Cristos Goodrow, vicepresidente de la plataforma, negó que el diseño busque el consumo compulsivo. Afirmó que el objetivo principal es aportar valor al usuario.
Goodrow insistió en que YouTube no maximiza el tiempo de permanencia deliberadamente. Según su testimonio, la ingeniería prioriza ofrecer contenido de alta calidad y relevancia.
Este proceso legal determinará si Google y Meta diseñaron sus algoritmos para enganchar a menores.

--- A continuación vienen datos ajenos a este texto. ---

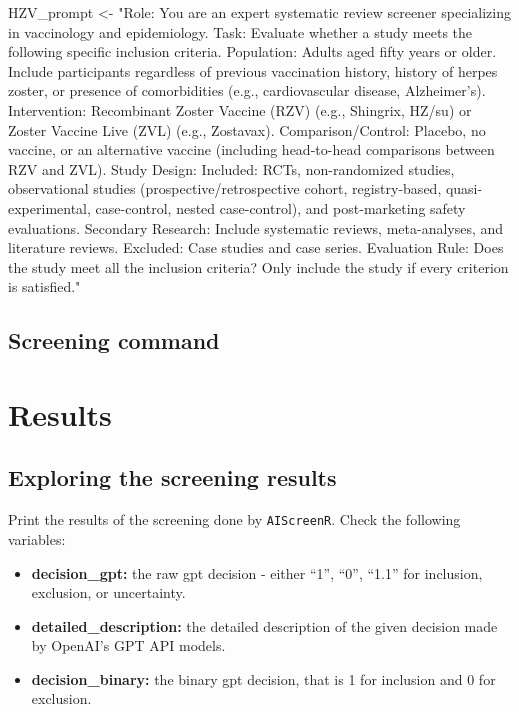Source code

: \documentclass[
  letterpaper,
  DIV=11,
  numbers=noendperiod]{scrartcl}
\newenvironment{Shaded}{\begin{snugshade}}{\end{snugshade}}
\newcommand{\NormalTok}[1]{\textcolor[rgb]{0.00,0.23,0.31}{#1}}
\newcommand{\OtherTok}[1]{\textcolor[rgb]{0.00,0.23,0.31}{#1}}
\newcommand{\StringTok}[1]{\textcolor[rgb]{0.13,0.47,0.30}{#1}}
\begin{document}
\begin{Shaded}
\begin{Highlighting}[]
\NormalTok{HZV\_prompt }\OtherTok{\textless{}{-}} \StringTok{"Role: You are an expert systematic review screener specializing in vaccinology and epidemiology. }
\StringTok{Task: Evaluate whether a study meets the following specific inclusion criteria. }
\StringTok{Population: Adults aged fifty years or older. Include participants regardless of previous vaccination history, history of herpes zoster, or presence of comorbidities (e.g., cardiovascular disease, Alzheimer’s). }
\StringTok{Intervention: Recombinant Zoster Vaccine (RZV) (e.g., Shingrix, HZ/su) or Zoster Vaccine Live (ZVL) (e.g., Zostavax). }
\StringTok{Comparison/Control: Placebo, no vaccine, or an alternative vaccine (including head{-}to{-}head comparisons between RZV and ZVL). }
\StringTok{Study Design: Included: RCTs, non{-}randomized studies, observational studies (prospective/retrospective cohort, registry{-}based, quasi{-}experimental, case{-}control, nested case{-}control), and post{-}marketing safety evaluations. }
\StringTok{Secondary Research: Include systematic reviews, meta{-}analyses, and literature reviews. }
\StringTok{Excluded: Case studies and case series. }
\StringTok{Evaluation Rule: Does the study meet all the inclusion criteria? Only include the study if every criterion is satisfied."}
\end{Highlighting}
\end{Shaded}

\subsection{Screening command}\label{screening-command}

\section{Results}\label{results}

\subsection{Exploring the screening
results}\label{exploring-the-screening-results}

Print the results of the screening done by \texttt{AIScreenR}. Check the
following variables:

\begin{itemize}
\item
  \textbf{decision\_gpt:} the raw gpt decision - either ``1'', ``0'',
  ``1.1'' for inclusion, exclusion, or uncertainty.
\item
  \textbf{detailed\_description:} the detailed description of the given
  decision made by OpenAI's GPT API models.
\item
  \textbf{decision\_binary:} the binary gpt decision, that is 1 for
  inclusion and 0 for exclusion.
\end{itemize}
\end{document}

Familias estadounidenses acusan a las firmas de fomentar el uso compulsivo.
El abogado demandante, Mark Lanier, cuestionó la remuneración de los ejecutivos. Sugirió que sus bonos aumentan proporcionalmente con la participación de los usuarios activos.

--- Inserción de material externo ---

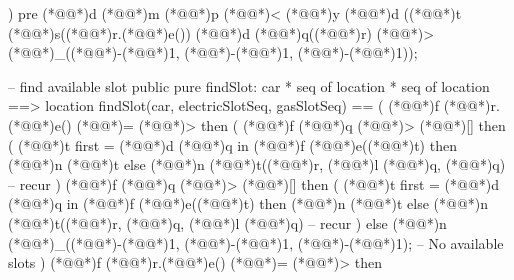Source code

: \documentclass[a4paper]{article}
\begin{document}
\begin{vdm_al}
    
)
pre (*@@*)d (*@@*)m (*@@*)p (*@\vdmnotcovered{}@*)< (*@@*)y (*@@*)d ((*@@*)t (*@@*)s((*@@*)r.(*@@*)e()) (*@@*)d (*@@*)q((*@@*)r) (*@\vdmnotcovered{<}@*)> (*@@*)_((*@\vdmnotcovered{}@*)-(*@\vdmnotcovered{}@*)1, (*@\vdmnotcovered{}@*)-(*@\vdmnotcovered{}@*)1, (*@\vdmnotcovered{}@*)-(*@\vdmnotcovered{}@*)1));



-- find available slot
public pure findSlot: car * seq of location * seq of location ==> location
findSlot(car, electricSlotSeq, gasSlotSeq) ==
(
    (*@@*)f (*@@*)r.(*@@*)e() (*@\vdmnotcovered{}@*)= (*@@*)> then
    (
        (*@@*)f (*@@*)q (*@\vdmnotcovered{<}@*)> (*@\vdmnotcovered{}@*)[] then
        (
            (*@@*)t first = (*@@*)d (*@@*)q in
            (*@@*)f (*@@*)e((*@@*)t) then
                (*@@*)n (*@@*)t
            else
                (*@@*)n (*@@*)t((*@@*)r, (*@@*)l (*@@*)q, (*@@*)q)  -- recur
        )
        (*@@*)f (*@@*)q (*@\vdmnotcovered{<}@*)> (*@\vdmnotcovered{}@*)[] then
        (
            (*@@*)t first = (*@@*)d (*@@*)q in
            (*@@*)f (*@@*)e((*@@*)t) then
                (*@@*)n (*@@*)t
            else
                (*@@*)n (*@@*)t((*@@*)r, (*@@*)q, (*@@*)l (*@@*)q)  -- recur
        )
        else
            (*@@*)n (*@@*)_((*@\vdmnotcovered{}@*)-(*@\vdmnotcovered{}@*)1, (*@\vdmnotcovered{}@*)-(*@\vdmnotcovered{}@*)1, (*@\vdmnotcovered{}@*)-(*@\vdmnotcovered{}@*)1);  -- No available slots
    )
    (*@@*)f (*@@*)r.(*@@*)e() (*@\vdmnotcovered{}@*)= (*@@*)> then

\end{vdm_al}
\end{document}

Lanier detalló funciones críticas como la reproducción automática de videos. También mencionó las versiones infantiles diseñadas para atraer a los usuarios más jóvenes hoy.
La parte acusadora presentó documentos internos sobre los efectos nocivos del uso excesivo. Señalan que la empresa conocía investigaciones externas sobre daños en la salud mental.
El juicio continuará hasta finales de marzo de 2026. Un jurado decidirá la responsabilidad de las empresas en casos de ansiedad y depresión.
Mark Zuckerberg, director de Meta, también compareció recientemente en la misma corte. Reconoció fallas previas en la identificación de usuarios menores de edad en Instagram.
Empresas como TikTok y Snapchat evitaron el juicio tras alcanzar acuerdos económicos. Este caso sentará un precedente para miles de demandas similares en curso.+1
La resolución impactará cómo las plataformas gestionan el contenido para la juventud. El mundo tecnológico observa de cerca este veredicto por sus implicaciones globales.